In Part II of our review, we laid out the four rules for competing in the new landscape of temporary advantages when your organization has reached
The End of Competitive Advantage. In summary, they were:
- Compete in arenas, not industries.
- Get (out) while the gettin (out)’s good!
- Use resource allocation to promote deftness.
- Don’t try to tame temporary advantages without the support of a leadership team that believes in temporary advantages (and doing what is necessary to tame them).
Today we want to dive in to what is meant by gettin’ (out) while the gettin (out)’s good, how resources need to be viewed, and what defines a leadership team that will believe in, and support, the continuous pursuit of temporary advantages, according to the book’s author, Rita Gunther McGrath.
A company that gets while the gettin’s good focusses on continuous reconfiguration and healthy disengagement to constantly move from one temporary advantage to another. The reconfiguration process can be thought of as the secret sauce that allows a company to remain relevant in a situation of temporary advantages, because it is through (this) reconfiguration that assets, people, and capabilities make the transition from one advantage to another.

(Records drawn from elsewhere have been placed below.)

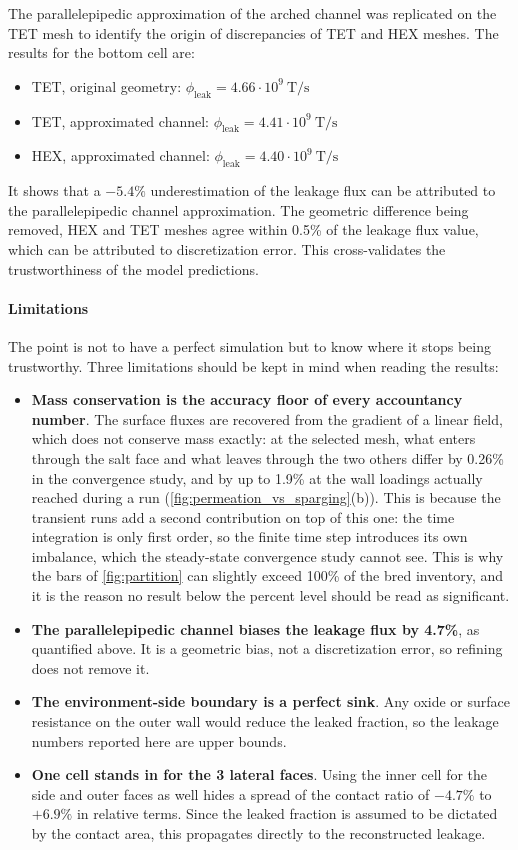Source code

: \documentclass[a4paper,11pt,oneside]{report}
\begin{document}
The parallelepipedic approximation of the arched channel was replicated on the TET mesh to identify the origin of discrepancies of TET and HEX meshes. The results for the bottom cell are:
\begin{itemize}
    \item TET, original geometry: $\phi_\mathrm{leak}=4.66 \cdot10^9 \ \mathrm{T/s}$
    \item TET, approximated channel: $\phi_\mathrm{leak}=4.41 \cdot10^9 \ \mathrm{T/s}$
    \item HEX, approximated channel: $\phi_\mathrm{leak}=4.40 \cdot10^9 \ \mathrm{T/s}$
\end{itemize}
It shows that a $-5.4\%$ underestimation of the leakage flux can be attributed to the parallelepipedic channel approximation. The geometric difference being removed, HEX and TET meshes agree within 0.5\% of the leakage flux value, which can be attributed to discretization error. This cross-validates the trustworthiness of the model predictions.

\paragraph{Limitations}

The point is not to have a perfect simulation but to know where it stops being trustworthy. Three limitations should be kept in mind when reading the results:
\begin{itemize}
    \item \textbf{Mass conservation is the accuracy floor of every accountancy number}. The surface fluxes are recovered from the gradient of a linear field, which does not conserve mass exactly: at the selected mesh, what enters through the salt face and what leaves through the two others differ by 0.26\% in the convergence study, and by up to 1.9\% at the wall loadings actually reached during a run (\cref{fig:permeation_vs_sparging}(b)). This is because the transient runs add a second contribution on top of this one: the time integration is only first order, so the finite time step introduces its own imbalance, which the steady-state convergence study cannot see. This is why the bars of \cref{fig:partition} can slightly exceed 100\% of the bred inventory, and it is the reason no result below the percent level should be read as significant.
    \item \textbf{The parallelepipedic channel biases the leakage flux by 4.7\%}, as quantified above. It is a geometric bias, not a discretization error, so refining does not remove it.
    \item \textbf{The environment-side boundary is a perfect sink}. Any oxide or surface resistance on the outer wall would reduce the leaked fraction, so the leakage numbers reported here are upper bounds.
    \item \textbf{One cell stands in for the 3 lateral faces}. Using the inner cell for the side and outer faces as well hides a spread of the contact ratio of $-4.7\%$ to $+6.9\%$ in relative terms. Since the leaked fraction is assumed to be dictated by the contact area, this propagates directly to the reconstructed leakage.
\end{itemize}
\end{document}
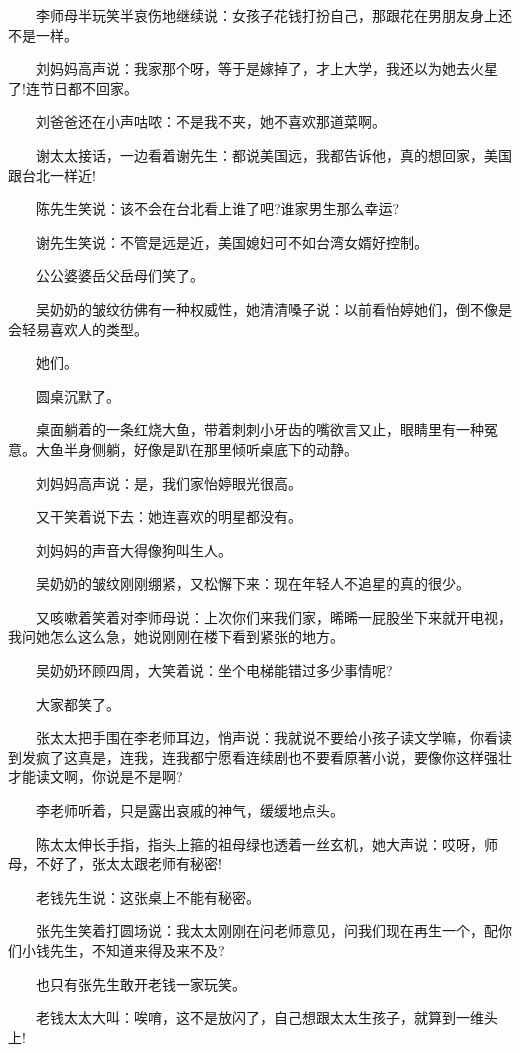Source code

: \documentclass[12pt,UTF8]{ctexbook}
\begin{document}
　　李师母半玩笑半哀伤地继续说：女孩子花钱打扮自己，那跟花在男朋友身上还不是一样。

　　刘妈妈高声说：我家那个呀，等于是嫁掉了，才上大学，我还以为她去火星了!连节日都不回家。

　　刘爸爸还在小声咕哝：不是我不夹，她不喜欢那道菜啊。

　　谢太太接话，一边看着谢先生：都说美国远，我都告诉他，真的想回家，美国跟台北一样近!

　　陈先生笑说：该不会在台北看上谁了吧?谁家男生那么幸运?

　　谢先生笑说：不管是远是近，美国媳妇可不如台湾女婿好控制。

　　公公婆婆岳父岳母们笑了。

　　吴奶奶的皱纹彷佛有一种权威性，她清清嗓子说：以前看怡婷她们，倒不像是会轻易喜欢人的类型。

　　她们。

　　圆桌沉默了。

　　桌面躺着的一条红烧大鱼，带着刺刺小牙齿的嘴欲言又止，眼睛里有一种冤意。大鱼半身侧躺，好像是趴在那里倾听桌底下的动静。

　　刘妈妈高声说：是，我们家怡婷眼光很高。

　　又干笑着说下去：她连喜欢的明星都没有。

　　刘妈妈的声音大得像狗叫生人。

　　吴奶奶的皱纹刚刚绷紧，又松懈下来：现在年轻人不追星的真的很少。

　　又咳嗽着笑着对李师母说：上次你们来我们家，晞晞一屁股坐下来就开电视，我问她怎么这么急，她说刚刚在楼下看到紧张的地方。

　　吴奶奶环顾四周，大笑着说：坐个电梯能错过多少事情呢?

　　大家都笑了。

　　张太太把手围在李老师耳边，悄声说：我就说不要给小孩子读文学嘛，你看读到发疯了这真是，连我，连我都宁愿看连续剧也不要看原著小说，要像你这样强壮才能读文啊，你说是不是啊?

　　李老师听着，只是露出哀戚的神气，缓缓地点头。

　　陈太太伸长手指，指头上箍的祖母绿也透着一丝玄机，她大声说：哎呀，师母，不好了，张太太跟老师有秘密!

　　老钱先生说：这张桌上不能有秘密。

　　张先生笑着打圆场说：我太太刚刚在问老师意见，问我们现在再生一个，配你们小钱先生，不知道来得及来不及?

　　也只有张先生敢开老钱一家玩笑。

　　老钱太太大叫：唉唷，这不是放闪了，自己想跟太太生孩子，就算到一维头上!
\end{document}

A company that is continuously reconfiguring is constantly morphing. Instead of (extreme) downsizing or restructuring, the plagues of companies that try to hold onto competitive advantages that aren’t sustainable, continually morphing companies shift resources from one wave of temporary advantage to another, as needed. Business units are replaced by opportunities managed by appropriate leaders, execution strategies are adapted to the situation, and the wave rises and falls with the transient nature of the competitive life cycle of the arena. In the beginning, resources are assigned to define and develop the product. When production begins, more resources are assigned. When it’s time to launch, support resources are assigned and added as needed until the product peaks and R&D resources are taken off to being work on the next wave. Once the peak is reached, resources are successively taken off of the wave and assigned to other waves where they can add more value. At some point, the product line, and support, is ended or sold off, the remaining resources are reassigned, and the leadership team is refocussed on other projects.

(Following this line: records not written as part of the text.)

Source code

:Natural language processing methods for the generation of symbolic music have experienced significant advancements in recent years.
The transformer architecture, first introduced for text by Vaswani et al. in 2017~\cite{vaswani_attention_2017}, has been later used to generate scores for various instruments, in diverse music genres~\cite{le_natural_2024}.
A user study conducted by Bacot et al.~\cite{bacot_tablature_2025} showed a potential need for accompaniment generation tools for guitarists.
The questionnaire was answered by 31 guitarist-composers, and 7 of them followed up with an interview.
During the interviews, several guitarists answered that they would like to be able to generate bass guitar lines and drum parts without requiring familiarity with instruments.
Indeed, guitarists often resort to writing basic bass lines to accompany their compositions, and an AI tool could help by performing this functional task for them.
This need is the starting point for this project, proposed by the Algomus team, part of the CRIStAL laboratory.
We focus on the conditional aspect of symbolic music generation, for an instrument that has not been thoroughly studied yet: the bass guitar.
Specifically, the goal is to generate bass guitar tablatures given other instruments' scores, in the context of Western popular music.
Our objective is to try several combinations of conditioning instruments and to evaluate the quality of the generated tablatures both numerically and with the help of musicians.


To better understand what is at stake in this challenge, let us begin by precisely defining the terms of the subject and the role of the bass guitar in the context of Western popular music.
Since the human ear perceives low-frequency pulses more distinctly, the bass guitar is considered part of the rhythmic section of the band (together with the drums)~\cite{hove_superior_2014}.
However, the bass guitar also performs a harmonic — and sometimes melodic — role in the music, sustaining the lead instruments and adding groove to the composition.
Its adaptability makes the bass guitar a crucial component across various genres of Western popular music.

As the temporary advantage wanes, the leadership begins to look at disengagement strategies in an effort to identify the one(s) that it will pursue. The right strategy for disengagement is typically defined by the value of the capability and the time pressure. If the capability is in decline and there is little time pressure, the leadership team will probably choose to run-off and be well paid to maintain support for customers while decreasing investment. However, if the capability is core to the future of the business and the time pressure is intense, the leadership will have no choice but to pursue a hail mary and divest formerly core capabilities as part of an effort to find a new core to migrate too. For example, if you were in film processing when everyone went digital, you found a new core or you filed for bankruptcy. In between these extremes, the company may pursue an orderly migration, garage sale, fire sale, or last man standing disengagement strategy.

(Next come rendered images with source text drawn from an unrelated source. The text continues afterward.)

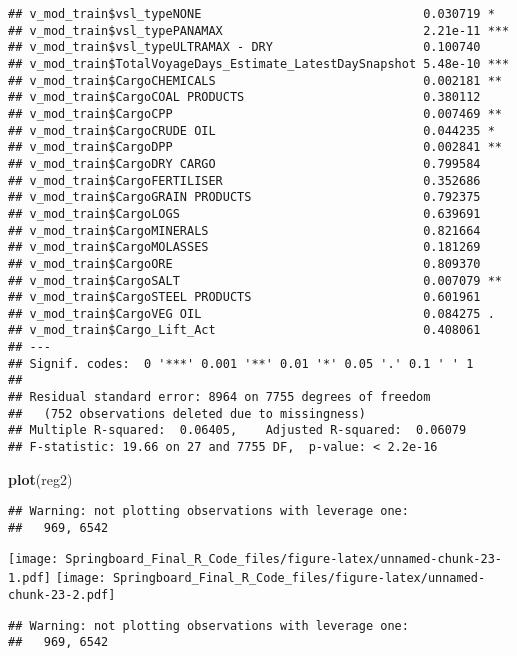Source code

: \documentclass[]{article}
\newenvironment{Shaded}{\begin{snugshade}}{\end{snugshade}}
\newcommand{\KeywordTok}[1]{\textcolor[rgb]{0.13,0.29,0.53}{\textbf{#1}}}
\newcommand{\NormalTok}[1]{#1}
\begin{document}
\begin{verbatim}
## v_mod_train$vsl_typeNONE                               0.030719 *  
## v_mod_train$vsl_typePANAMAX                            2.21e-11 ***
## v_mod_train$vsl_typeULTRAMAX - DRY                     0.100740    
## v_mod_train$TotalVoyageDays_Estimate_LatestDaySnapshot 5.48e-10 ***
## v_mod_train$CargoCHEMICALS                             0.002181 ** 
## v_mod_train$CargoCOAL PRODUCTS                         0.380112    
## v_mod_train$CargoCPP                                   0.007469 ** 
## v_mod_train$CargoCRUDE OIL                             0.044235 *  
## v_mod_train$CargoDPP                                   0.002841 ** 
## v_mod_train$CargoDRY CARGO                             0.799584    
## v_mod_train$CargoFERTILISER                            0.352686    
## v_mod_train$CargoGRAIN PRODUCTS                        0.792375    
## v_mod_train$CargoLOGS                                  0.639691    
## v_mod_train$CargoMINERALS                              0.821664    
## v_mod_train$CargoMOLASSES                              0.181269    
## v_mod_train$CargoORE                                   0.809370    
## v_mod_train$CargoSALT                                  0.007079 ** 
## v_mod_train$CargoSTEEL PRODUCTS                        0.601961    
## v_mod_train$CargoVEG OIL                               0.084275 .  
## v_mod_train$Cargo_Lift_Act                             0.408061    
## ---
## Signif. codes:  0 '***' 0.001 '**' 0.01 '*' 0.05 '.' 0.1 ' ' 1
## 
## Residual standard error: 8964 on 7755 degrees of freedom
##   (752 observations deleted due to missingness)
## Multiple R-squared:  0.06405,    Adjusted R-squared:  0.06079 
## F-statistic: 19.66 on 27 and 7755 DF,  p-value: < 2.2e-16
\end{verbatim}

\begin{Shaded}
\begin{Highlighting}[]
\KeywordTok{plot}\NormalTok{(reg2)}
\end{Highlighting}
\end{Shaded}

\begin{verbatim}
## Warning: not plotting observations with leverage one:
##   969, 6542
\end{verbatim}

\texttt{[image: Springboard\_Final\_R\_Code\_files/figure-latex/unnamed-chunk-23-1.pdf]}
\texttt{[image: Springboard\_Final\_R\_Code\_files/figure-latex/unnamed-chunk-23-2.pdf]}

\begin{verbatim}
## Warning: not plotting observations with leverage one:
##   969, 6542
\end{verbatim}
\end{document}
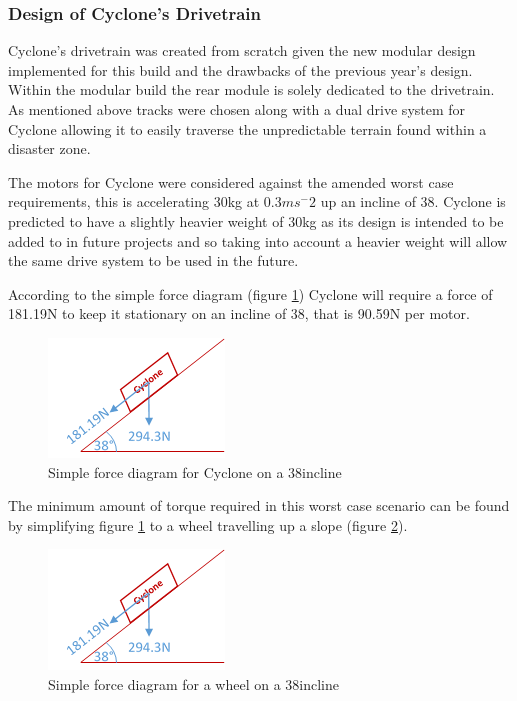 \subsubsection{Design of Cyclone's Drivetrain}

Cyclone’s drivetrain was created from scratch given the new modular design implemented for this build and the drawbacks of the previous year’s design. Within the modular build the rear module is solely dedicated to the drivetrain. As mentioned above tracks were chosen along with a dual drive system for Cyclone allowing it to easily traverse the unpredictable terrain found within a disaster zone.\par

The motors for Cyclone were considered against the amended worst case requirements, this is accelerating 30kg at 0.3$ms^-2$ up an incline of 38\textordmasculine. Cyclone is predicted to have a slightly heavier weight of 30kg as its design is intended to be added to in future projects and so taking into account a heavier weight will allow the same drive system to be used in the future.\par

According to the simple force diagram (figure \ref{fig:simpleforcecyclone}) Cyclone will require a force of 181.19N to keep it stationary on an incline of 38\textordmasculine, that is 90.59N per motor.\par

\begin{figure}[h]
\centering\includegraphics[width=0.4\linewidth]{Images/DT_Fig_15.png}
\caption{Simple force diagram for Cyclone on a 38\textordmasculine incline}
\label{fig:simpleforcecyclone}
\end{figure}

The minimum amount of torque required in this worst case scenario can be found by simplifying figure \ref{fig:simpleforcecyclone} to a wheel travelling up a slope (figure \ref{fig:simpleforcewheel}).

\begin{figure}[h]
\centering\includegraphics[width=0.4\linewidth]{Images/DT_Fig_16.png}
\caption{Simple force diagram for a wheel on a 38\textordmasculine incline}
\label{fig:simpleforcewheel}
\end{figure}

A company that competes in arenas can only win if it is innovative and deft. A company deft at resource allocation follows the new strategy playbook for resource allocation. This means the following:
- It manages resources centrally, not in business unit silos.
- It organizes around opportunities, not an organizational structure.
- It aggressively and proactively retires competitively obsolete assets, and moves the talent that was supporting them to new opportunities.
- It has a real options mind-set structured around variable costs and flexible investments.
- It’s all about parsimony, parsimony, parsimony. It invests only when the time is right.
- It knows that access trumps ownership.
- It leverages what is available, wherever it is. Inside or outside, it doesn’t matter.
When it comes to innovation, it has more or less mastered the process. It has obtained a level of proficiency where innovation is ongoing, fueled by an ideation pipeline, and supported by the leadership team that spins up new operating groups as needed to explore potentially viable ideas, and that then spins them down, without negative repercussions to the team, if it is later determined that they are not sufficient to conquer the target arena(s). There are no failures, just learning experiences that guide, and increase the chances of success of, the next idea.
The book also summarizes a process for managing the ideation and innovation process, which was outlined in more detail in the author’s previous co-authored book on Discovery-Driven Growth, the core competencies required by the leadership team, and what transient advantage means for your, personally, but we’ll leave that to your review of the book.
This three-part review concludes with the statement that this book, packed with relevant examples and case studies, not only makes a great case for transitioning away from sustainable advantage strategies when the industry your organization was operating in no longer supports them, but also does a great job in laying out the rules and framework your organization will have to adopt if it wants to ride the waves of temporary advantage that will otherwise wash it out to sea if it’s not prepared. It is well thought out, well written, and a must read for anyone that wants to adapt to the constant change many business have to, and will soon have to, cope with. I recommend this for any business leader that wants to stay on top of her game (because even if she has a sustainable advantage today, it may wither tomorrow) and strongly recommend this for every Supply Management professional because history has shown that supply chain advantages (which depend on labour costs, the price of oil, global market dynamics, etc.) are always temporary.